Aperta obbligatoriamente senza inaugurazione il 24 ottobre, è stata chiusa dopo pochi giorni per decreto ministeriale. Ma tanto lavoro, tanto impegno, tanta ricerca da parte del curatore Gian Mario Tha, dei suoi collaboratori e dalla Pro Loco di Pollone non sono stati vani. Contiamo su una sua possibile riapertura, magari nella prossima primavera.
Un sentito ringraziamento ad Alberto Colombatto per i testi e le immagini
Breve biografia
Nacque nel 1927 e morì nel 1970, a soli 43 anni, uno dei grandi del panorama artistico biellese.
Nato fuori dal matrimonio, fu affidato alla nonna paterna e poi ad enti di carità. Trovò un po’ di serenità lavorando nell’alpeggio di quel Fatin che definì “suo maestro” e che raffigurò e scolpì in diversi momenti.

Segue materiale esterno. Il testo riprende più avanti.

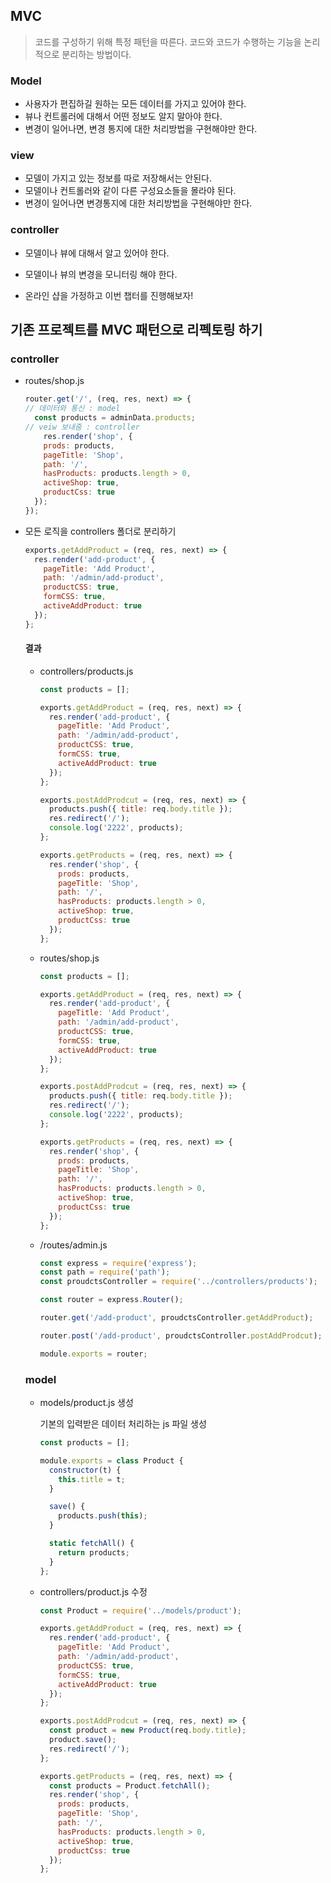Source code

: ## MVC

> 코드를 구성하기 위해 특정 패턴을 따른다. 코드와 코드가 수행하는 기능을 논리적으로 분리하는 방법이다.

### Model

* 사용자가 편집하길 원하는 모든 데이터를 가지고 있어야 한다.
* 뷰나 컨트롤러에 대해서 어떤 정보도 알지 말아야 한다.
*  변경이 일어나면, 변경 통지에 대한 처리방법을 구현해야만 한다.

### view

*  모델이 가지고 있는 정보를 따로 저장해서는 안된다.
* 모델이나 컨트롤러와 같이 다른 구성요소들을 몰라야 된다.
* 변경이 일어나면 변경통지에 대한 처리방법을 구현해야만 한다.

### controller

* 모델이나 뷰에 대해서 알고 있어야 한다.
* 모델이나 뷰의 변경을 모니터링 해야 한다.





* 온라인 샵을 가정하고 이번 챕터를 진행해보자!

## 기존 프로젝트를 MVC 패턴으로 리펙토링 하기

### controller

* routes/shop.js

  ```javascript
  router.get('/', (req, res, next) => {
  // 데이터와 통신 : model
    const products = adminData.products;
  // veiw 보내줌 : controller
      res.render('shop', {
      prods: products,
      pageTitle: 'Shop',
      path: '/',
      hasProducts: products.length > 0,
      activeShop: true,
      productCss: true
    });
  });
  ```

* 모든 로직을 controllers 폴더로 분리하기

  ```javascript
  exports.getAddProduct = (req, res, next) => {
    res.render('add-product', {
      pageTitle: 'Add Product',
      path: '/admin/add-product',
      productCSS: true,
      formCSS: true,
      activeAddProduct: true
    });
  };
  
  ```

  #### 결과

  * controllers/products.js

    ```javascript
    const products = [];
    
    exports.getAddProduct = (req, res, next) => {
      res.render('add-product', {
        pageTitle: 'Add Product',
        path: '/admin/add-product',
        productCSS: true,
        formCSS: true,
        activeAddProduct: true
      });
    };
    
    exports.postAddProdcut = (req, res, next) => {
      products.push({ title: req.body.title });
      res.redirect('/');
      console.log('2222', products);
    };
    
    exports.getProducts = (req, res, next) => {
      res.render('shop', {
        prods: products,
        pageTitle: 'Shop',
        path: '/',
        hasProducts: products.length > 0,
        activeShop: true,
        productCss: true
      });
    };
    
    ```

  * routes/shop.js

    ```javascript
    const products = [];
    
    exports.getAddProduct = (req, res, next) => {
      res.render('add-product', {
        pageTitle: 'Add Product',
        path: '/admin/add-product',
        productCSS: true,
        formCSS: true,
        activeAddProduct: true
      });
    };
    
    exports.postAddProdcut = (req, res, next) => {
      products.push({ title: req.body.title });
      res.redirect('/');
      console.log('2222', products);
    };
    
    exports.getProducts = (req, res, next) => {
      res.render('shop', {
        prods: products,
        pageTitle: 'Shop',
        path: '/',
        hasProducts: products.length > 0,
        activeShop: true,
        productCss: true
      });
    };
    
    ```

  * /routes/admin.js

    ```javascript
    const express = require('express');
    const path = require('path');
    const proudctsController = require('../controllers/products');
    
    const router = express.Router();
    
    router.get('/add-product', proudctsController.getAddProduct);
    
    router.post('/add-product', proudctsController.postAddProdcut);
    
    module.exports = router;
    
    ```

  ### model

  * models/product.js 생성

    기본의 입력받은 데이터 처리하는 js 파일 생성

    ```javascript
    const products = [];
    
    module.exports = class Product {
      constructor(t) {
        this.title = t;
      }
    
      save() {
        products.push(this);
      }
    
      static fetchAll() {
        return products;
      }
    };
    
    ```

  * controllers/product.js 수정

    ```javascript
    const Product = require('../models/product');
    
    exports.getAddProduct = (req, res, next) => {
      res.render('add-product', {
        pageTitle: 'Add Product',
        path: '/admin/add-product',
        productCSS: true,
        formCSS: true,
        activeAddProduct: true
      });
    };
    
    exports.postAddProdcut = (req, res, next) => {
      const product = new Product(req.body.title);
      product.save();
      res.redirect('/');
    };
    
    exports.getProducts = (req, res, next) => {
      const products = Product.fetchAll();
      res.render('shop', {
        prods: products,
        pageTitle: 'Shop',
        path: '/',
        hasProducts: products.length > 0,
        activeShop: true,
        productCss: true
      });
    };
    
    ```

Frequentò con profitto le scuole, partecipò alla lotta partigiana.
Manifestò presto spiccate capacità artistiche, facendosi conoscere come una sorta di “genio maledetto”, geniale appunto ma dalla vita al di fuori delle convenzioni.
Soffrì purtroppo di problemi artritici e ai polmoni. Morì accasciandosi a terra in una via centrale di Biella.